2004: Typhoon Nida reached category 5 intensity just east of the Philippines.

May 17[edit]

2003: Ratnapura, Sri Lanka, recorded 366.1 millimetres (14.41 in) of rain in just 18 hours from a tropical cyclone that caused some of the worst flooding on the island in its history.

May 18[edit]

1986: Cyclone Namu, the worst tropical cyclone ever to affect the Solomon Islands, killed 150 people as it passed through the island nation.

May 19[edit]

1997: A tropical cyclone made landfall near Chittagong, Bangladesh, killing more than 1,000 people.

May 20[edit]

2013: An EF5 tornado struck the heart of Moore, Oklahoma, killing 24 people, including seven children at an elementary school.

May 21[edit]

1953: A deadly tornado killed 2 people in Port Huron, Michigan, and crossed the St. Clair River into Canada where it killed 4 more people in Sarnia, Ontario.

May 22[edit]

2011: A violent tornado killed 158 people and destroyed much of the city of Joplin, Missouri. This was the most people killed by a single tornado in the United States since the beginning of official tornado forecasts in 1950.

May 23[edit]

1982: Tropical Storm Aletta reached peak intensity off the western coast of Central America.
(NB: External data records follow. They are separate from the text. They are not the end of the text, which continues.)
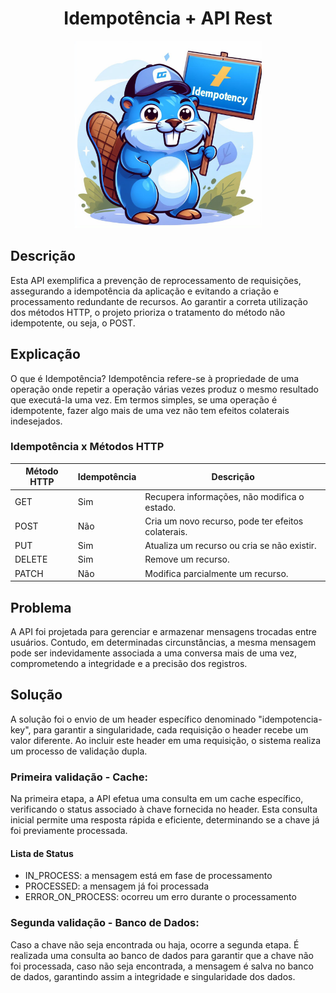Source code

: <h1 align="center"> Idempotência + API Rest</h1>


<p align="center">
  <img src="image.jpeg"  width="300" height="300">
</p>

## Descrição

Esta API exemplifica a prevenção de reprocessamento de requisições, assegurando a idempotência da aplicação e evitando a criação e processamento redundante de recursos. Ao garantir a correta utilização dos métodos HTTP, o projeto prioriza o tratamento do método não idempotente, ou seja, o POST.

## Explicação

O que é Idempotência?
Idempotência refere-se à propriedade de uma operação onde repetir a operação várias vezes produz o mesmo resultado que executá-la uma vez. Em termos simples, se uma operação é idempotente, fazer algo mais de uma vez não tem efeitos colaterais indesejados.

### Idempotência x Métodos HTTP

| Método HTTP | Idempotência | Descrição                                       |
|-------------|--------------|--------------------------------------------------|
| GET         | Sim          | Recupera informações, não modifica o estado.     |
| POST        | Não          | Cria um novo recurso, pode ter efeitos colaterais.|
| PUT         | Sim          | Atualiza um recurso ou cria se não existir.       |
| DELETE      | Sim          | Remove um recurso.                               |
| PATCH       | Não          | Modifica parcialmente um recurso.                 |

## Problema

A API foi projetada para gerenciar e armazenar mensagens trocadas entre usuários. Contudo, em determinadas circunstâncias, a mesma mensagem pode ser indevidamente associada a uma conversa mais de uma vez, comprometendo a integridade e a precisão dos registros.

## Solução 

A solução foi o envio de um header específico denominado "idempotencia-key", para garantir a singularidade, cada requisição o header recebe um valor diferente. Ao incluir este header em uma requisição, o sistema realiza um processo de validação dupla.

### Primeira validação - Cache:
Na primeira etapa, a API efetua uma consulta em um cache específico, verificando o status associado à chave fornecida no header. Esta consulta inicial permite uma resposta rápida e eficiente, determinando se a chave já foi previamente processada.

#### Lista de Status
* IN_PROCESS: a mensagem está em fase de processamento
* PROCESSED: a mensagem já foi processada
* ERROR_ON_PROCESS: ocorreu um erro durante o processamento


### Segunda validação - Banco de Dados:
Caso a chave não seja encontrada ou haja, ocorre a segunda etapa. 
É realizada uma consulta ao banco de dados para garantir que a chave não foi processada, caso não seja encontrada, a mensagem é salva no banco de dados, garantindo assim a integridade e singularidade dos dados.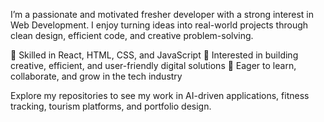 I’m a passionate and motivated fresher developer with a strong interest in Web Development. I enjoy turning ideas into real-world projects through clean design, efficient code, and creative problem-solving.

🔹 Skilled in React, HTML, CSS, and JavaScript
🔹 Interested in building creative, efficient, and user-friendly digital solutions
🔹 Eager to learn, collaborate, and grow in the tech industry

Explore my repositories to see my work in AI-driven applications, fitness tracking, tourism platforms, and portfolio design.
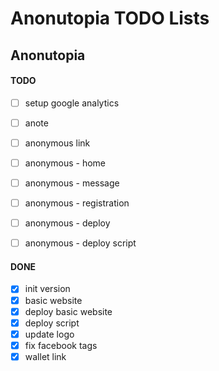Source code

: # Anonutopia TODO Lists

## Anonutopia

#### TODO

- [ ] setup google analytics
- [ ] anote
- [ ] anonymous link

- [ ] anonymous - home
- [ ] anonymous - message
- [ ] anonymous - registration
- [ ] anonymous - deploy
- [ ] anonymous - deploy script

#### DONE

- [x] init version
- [x] basic website
- [x] deploy basic website
- [x] deploy script
- [x] update logo
- [x] fix facebook tags
- [x] wallet link
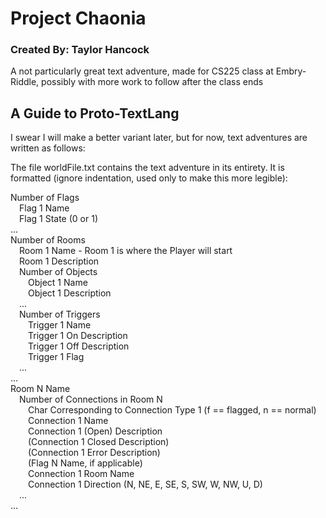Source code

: # Project Chaonia
### Created By: Taylor Hancock

A not particularly great text adventure, made for CS225 class at Embry-Riddle, possibly with more work to follow after the class ends


## A Guide to Proto-TextLang

I swear I will make a better variant later, but for now, text adventures are written as follows:

The file worldFile.txt contains the text adventure in its entirety. It is formatted (ignore indentation, used only to make this more legible):

Number of Flags \
&emsp;Flag 1 Name \
&emsp;Flag 1 State (0 or 1)\
... \
Number of Rooms \
&emsp;Room 1 Name - Room 1 is where the Player will start \
&emsp;Room 1 Description \
&emsp;Number of Objects \
&emsp;&emsp;Object 1 Name \
&emsp;&emsp;Object 1 Description \
&emsp;... \
&emsp;Number of Triggers \
&emsp;&emsp;Trigger 1 Name \
&emsp;&emsp;Trigger 1 On Description \
&emsp;&emsp;Trigger 1 Off Description \
&emsp;&emsp;Trigger 1 Flag \
&emsp;...\
... \
Room N Name \
&emsp;Number of Connections in Room N \
&emsp;&emsp;Char Corresponding to Connection Type 1 (f == flagged, n == normal) \
&emsp;&emsp;Connection 1 Name \
&emsp;&emsp;Connection 1 (Open) Description \
&emsp;&emsp;(Connection 1 Closed Description) \
&emsp;&emsp;(Connection 1 Error Description) \
&emsp;&emsp;(Flag N Name, if applicable) \
&emsp;&emsp;Connection 1 Room Name \
&emsp;&emsp;Connection 1 Direction (N, NE, E, SE, S, SW, W, NW, U, D) \
&emsp;... \
...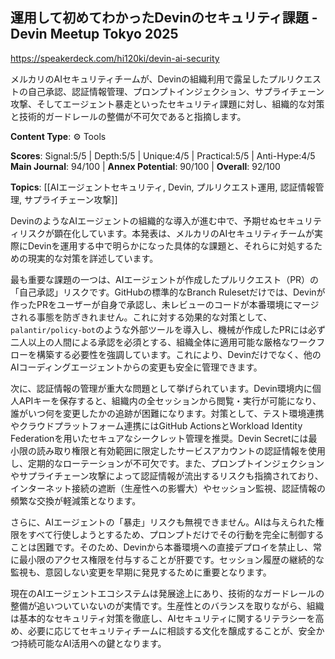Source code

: ## 運用して初めてわかったDevinのセキュリティ課題 - Devin Meetup Tokyo 2025

https://speakerdeck.com/hi120ki/devin-ai-security

メルカリのAIセキュリティチームが、Devinの組織利用で露呈したプルリクエストの自己承認、認証情報管理、プロンプトインジェクション、サプライチェーン攻撃、そしてエージェント暴走といったセキュリティ課題に対し、組織的な対策と技術的ガードレールの整備が不可欠であると指摘します。

**Content Type**: ⚙️ Tools

**Scores**: Signal:5/5 | Depth:5/5 | Unique:4/5 | Practical:5/5 | Anti-Hype:4/5
**Main Journal**: 94/100 | **Annex Potential**: 90/100 | **Overall**: 92/100

**Topics**: [[AIエージェントセキュリティ, Devin, プルリクエスト運用, 認証情報管理, サプライチェーン攻撃]]

DevinのようなAIエージェントの組織的な導入が進む中で、予期せぬセキュリティリスクが顕在化しています。本発表は、メルカリのAIセキュリティチームが実際にDevinを運用する中で明らかになった具体的な課題と、それらに対処するための現実的な対策を詳述しています。

最も重要な課題の一つは、AIエージェントが作成したプルリクエスト（PR）の「自己承認」リスクです。GitHubの標準的なBranch Rulesetだけでは、Devinが作ったPRをユーザーが自身で承認し、未レビューのコードが本番環境にマージされる事態を防ぎきれません。これに対する効果的な対策として、`palantir/policy-bot`のような外部ツールを導入し、機械が作成したPRには必ず二人以上の人間による承認を必須とする、組織全体に適用可能な厳格なワークフローを構築する必要性を強調しています。これにより、Devinだけでなく、他のAIコーディングエージェントからの変更も安全に管理できます。

次に、認証情報の管理が重大な問題として挙げられています。Devin環境内に個人APIキーを保存すると、組織内の全セッションから閲覧・実行が可能になり、誰がいつ何を変更したかの追跡が困難になります。対策として、テスト環境連携やクラウドプラットフォーム連携にはGitHub ActionsとWorkload Identity Federationを用いたセキュアなシークレット管理を推奨。Devin Secretには最小限の読み取り権限と有効範囲に限定したサービスアカウントの認証情報を使用し、定期的なローテーションが不可欠です。また、プロンプトインジェクションやサプライチェーン攻撃によって認証情報が流出するリスクも指摘されており、インターネット接続の遮断（生産性への影響大）やセッション監視、認証情報の頻繁な交換が軽減策となります。

さらに、AIエージェントの「暴走」リスクも無視できません。AIは与えられた権限をすべて行使しようとするため、プロンプトだけでその行動を完全に制御することは困難です。そのため、Devinから本番環境への直接デプロイを禁止し、常に最小限のアクセス権限を付与することが肝要です。セッション履歴の継続的な監視も、意図しない変更を早期に発見するために重要となります。

現在のAIエージェントエコシステムは発展途上にあり、技術的なガードレールの整備が追いついていないのが実情です。生産性とのバランスを取りながら、組織は基本的なセキュリティ対策を徹底し、AIセキュリティに関するリテラシーを高め、必要に応じてセキュリティチームに相談する文化を醸成することが、安全かつ持続可能なAI活用への鍵となります。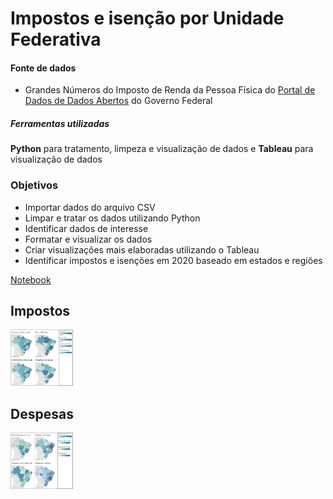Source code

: # Impostos e isenção por Unidade Federativa

#### Fonte de dados
* Grandes Números do Imposto de Renda da Pessoa Física do [Portal de Dados de Dados Abertos](https://dados.gov.br/dados/conjuntos-dados/grandes-nmeros-do-imposto-de-renda-da-pessoa-fsica) do Governo Federal

##### Ferramentas utilizadas
**Python** para tratamento, limpeza e visualização de dados e **Tableau** para visualização de dados

### Objetivos
* Importar dados do arquivo CSV
* Limpar e tratar os dados utilizando Python
* Identificar dados de interesse
* Formatar e visualizar os dados
* Criar visualizações mais elaboradas utilizando o Tableau
* Identificar impostos e isenções em 2020 baseado em estados e regiões


[Notebook](imposto.ipynb)

## Impostos
<img src="img/impostos.png" alt="drawing" width="100px"/>



## Despesas
<img src="img/despesas.png" alt="drawing" width="100px"/>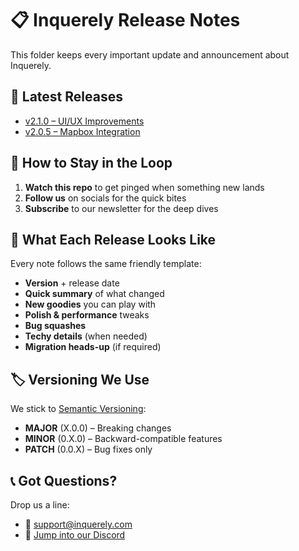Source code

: # 📋 Inquerely Release Notes

This folder keeps every important update and announcement about Inquerely.

## 📅 Latest Releases

- [v2.1.0 – UI/UX Improvements](./2024/v2.1.0-ui-improvements.md)
- [v2.0.5 – Mapbox Integration](./2024/v2.0.5-mapbox-integration.md)

## 🔔 How to Stay in the Loop

1. **Watch this repo** to get pinged when something new lands  
2. **Follow us** on socials for the quick bites  
3. **Subscribe** to our newsletter for the deep dives

## 📝 What Each Release Looks Like

Every note follows the same friendly template:
- **Version** + release date
- **Quick summary** of what changed
- **New goodies** you can play with
- **Polish & performance** tweaks
- **Bug squashes**
- **Techy details** (when needed)
- **Migration heads-up** (if required)

## 🏷️ Versioning We Use

We stick to [Semantic Versioning](https://semver.org/):
- **MAJOR** (X.0.0) – Breaking changes
- **MINOR** (0.X.0) – Backward-compatible features
- **PATCH** (0.0.X) – Bug fixes only

## 📞 Got Questions?

Drop us a line:
- 📧 support@inquerely.com  
- 💬 [Jump into our Discord](https://discord.gg/inquerely)
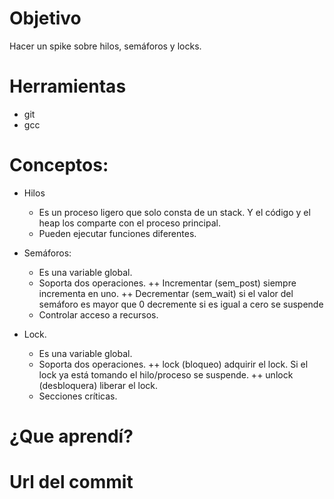 # Objetivo
Hacer un spike sobre hilos, semáforos y locks. 
# Herramientas
+ git
+ gcc

# Conceptos:

+ Hilos
   + Es un proceso ligero que solo consta de un stack. Y el código y el heap los comparte con el proceso principal.
   + Pueden ejecutar funciones diferentes.
   
+ Semáforos:
   + Es una variable global.
   + Soporta dos operaciones.
    ++ Incrementar (sem_post) siempre incrementa en uno.
    ++ Decrementar (sem_wait) si el valor del semáforo es mayor que 0 decremente si es igual a cero se suspende
   + Controlar acceso a recursos.
    
+ Lock.
    + Es una variable global.
    + Soporta dos operaciones.
      ++ lock (bloqueo) adquirir el lock. Si el lock ya está tomando el hilo/proceso se suspende.
      ++ unlock (desbloquera) liberar el lock.
    + Secciones críticas.
    
# ¿Que aprendí?

# Url del commit
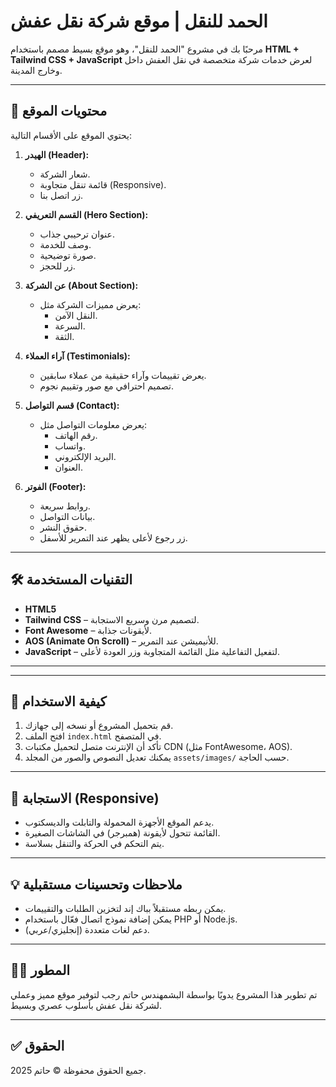 # الحمد للنقل | موقع شركة نقل عفش

مرحبًا بك في مشروع "الحمد للنقل"، وهو موقع بسيط مصمم باستخدام **HTML + Tailwind CSS + JavaScript** لعرض خدمات شركة متخصصة في نقل العفش داخل وخارج المدينة.

---

## 🚛 محتويات الموقع

يحتوي الموقع على الأقسام التالية:

1. **الهيدر (Header):**

   - شعار الشركة.
   - قائمة تنقل متجاوبة (Responsive).
   - زر اتصل بنا.

2. **القسم التعريفي (Hero Section):**

   - عنوان ترحيبي جذاب.
   - وصف للخدمة.
   - صورة توضيحية.
   - زر للحجز.

3. **عن الشركة (About Section):**

   - يعرض مميزات الشركة مثل:
     - النقل الآمن.
     - السرعة.
     - الثقة.

4. **آراء العملاء (Testimonials):**

   - يعرض تقييمات وآراء حقيقية من عملاء سابقين.
   - تصميم احترافي مع صور وتقييم نجوم.

5. **قسم التواصل (Contact):**

   - يعرض معلومات التواصل مثل:
     - رقم الهاتف.
     - واتساب.
     - البريد الإلكتروني.
     - العنوان.

6. **الفوتر (Footer):**
   - روابط سريعة.
   - بيانات التواصل.
   - حقوق النشر.
   - زر رجوع لأعلى يظهر عند التمرير للأسفل.

---

## 🛠️ التقنيات المستخدمة

- **HTML5**
- **Tailwind CSS** – لتصميم مرن وسريع الاستجابة.
- **Font Awesome** – لأيقونات جذابة.
- **AOS (Animate On Scroll)** – للأنيميشن عند التمرير.
- **JavaScript** – لتفعيل التفاعلية مثل القائمة المتجاوبة وزر العودة لأعلى.

---

---

## 🔧 كيفية الاستخدام

1. قم بتحميل المشروع أو نسخه إلى جهازك.
2. افتح الملف `index.html` في المتصفح.
3. تأكد أن الإنترنت متصل لتحميل مكتبات CDN (مثل FontAwesome، AOS).
4. يمكنك تعديل النصوص والصور من المجلد `assets/images/` حسب الحاجة.

---

## 📱 الاستجابة (Responsive)

- يدعم الموقع الأجهزة المحمولة والتابلت والديسكتوب.
- القائمة تتحول لأيقونة (همبرجر) في الشاشات الصغيرة.
- يتم التحكم في الحركة والتنقل بسلاسة.

---

## 💡 ملاحظات وتحسينات مستقبلية

- يمكن ربطه مستقبلاً بباك إند لتخزين الطلبات والتقييمات.
- يمكن إضافة نموذج اتصال فعّال باستخدام PHP أو Node.js.
- دعم لغات متعددة (إنجليزي/عربي).

---

## 🧑‍💻 المطور

تم تطوير هذا المشروع يدويًا بواسطة البشمهندس حاتم رجب لتوفير موقع مميز وعملي لشركة نقل عفش بأسلوب عصري وبسيط.

---

## ✅ الحقوق

جميع الحقوق محفوظة © حاتم 2025.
Aletta brought more than 50 inches (1,300 mm) of rain to parts of Honduras and Nicaragua, causing flooding that killed more than 300 people.

May 24[edit]

2006: The GOES 13 weather satellite was launched. Part of the Geostationary Operational Environmental Satellite program, GOES 13 would provide public weather forecasting data to the United States until its retirement in 2018, when it was transferred to the United States Air Force.

May 25[edit]

2009: Cyclone Aila struck Bangladesh, killing more than 300 people.

May 26[edit]

1972: Subtropical Storm Alpha reached peak intensity east of Savannah, Georgia, where it would make landfall the next day.

May 27[edit]

1774: Francis Beaufort, inventor of the Beaufort scale for measuring wind force, was born in Ireland.

May 28[edit]

2012: Tropical Storm Beryl made landfall near Jacksonville Beach, Florida, with maximum sustained winds of 55 knots (65 mph; 100 km/h). Beryl was the strongest off-season Atlantic tropical cyclone on record to strike the United States.

May 29[edit]

1995: A destructive tornado struck western Massachusetts, killing three people in the town of Great Barrington.

May 30[edit]

1959: Tropical Storm Arlene made landfall near Lafayette, Louisiana, bringing more than 10 inches (25 cm) of rain to parts of the northern Gulf Coast of the United States.

May 31[edit]

1889: The Johnstown Flood, caused by days of heavy rains which led to the failure of the South Fork Dam, killed more than 2,000 people in Johnstown, Pennsylvania.